* RECORDED INFORMATION *

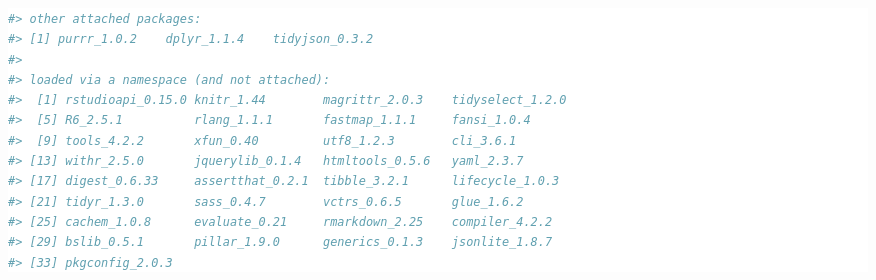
 ``` r
#> other attached packages:
#> [1] purrr_1.0.2    dplyr_1.1.4    tidyjson_0.3.2
#>
#> loaded via a namespace (and not attached):
#>  [1] rstudioapi_0.15.0 knitr_1.44        magrittr_2.0.3    tidyselect_1.2.0
#>  [5] R6_2.5.1          rlang_1.1.1       fastmap_1.1.1     fansi_1.0.4
#>  [9] tools_4.2.2       xfun_0.40         utf8_1.2.3        cli_3.6.1
#> [13] withr_2.5.0       jquerylib_0.1.4   htmltools_0.5.6   yaml_2.3.7
#> [17] digest_0.6.33     assertthat_0.2.1  tibble_3.2.1      lifecycle_1.0.3
#> [21] tidyr_1.3.0       sass_0.4.7        vctrs_0.6.5       glue_1.6.2
#> [25] cachem_1.0.8      evaluate_0.21     rmarkdown_2.25    compiler_4.2.2
#> [29] bslib_0.5.1       pillar_1.9.0      generics_0.1.3    jsonlite_1.8.7
#> [33] pkgconfig_2.0.3
```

* TASK BRIEF *
Please state how many lines in the entries include the string "attached", giving no more than the number.

* EXERCISE SOLUTION *
2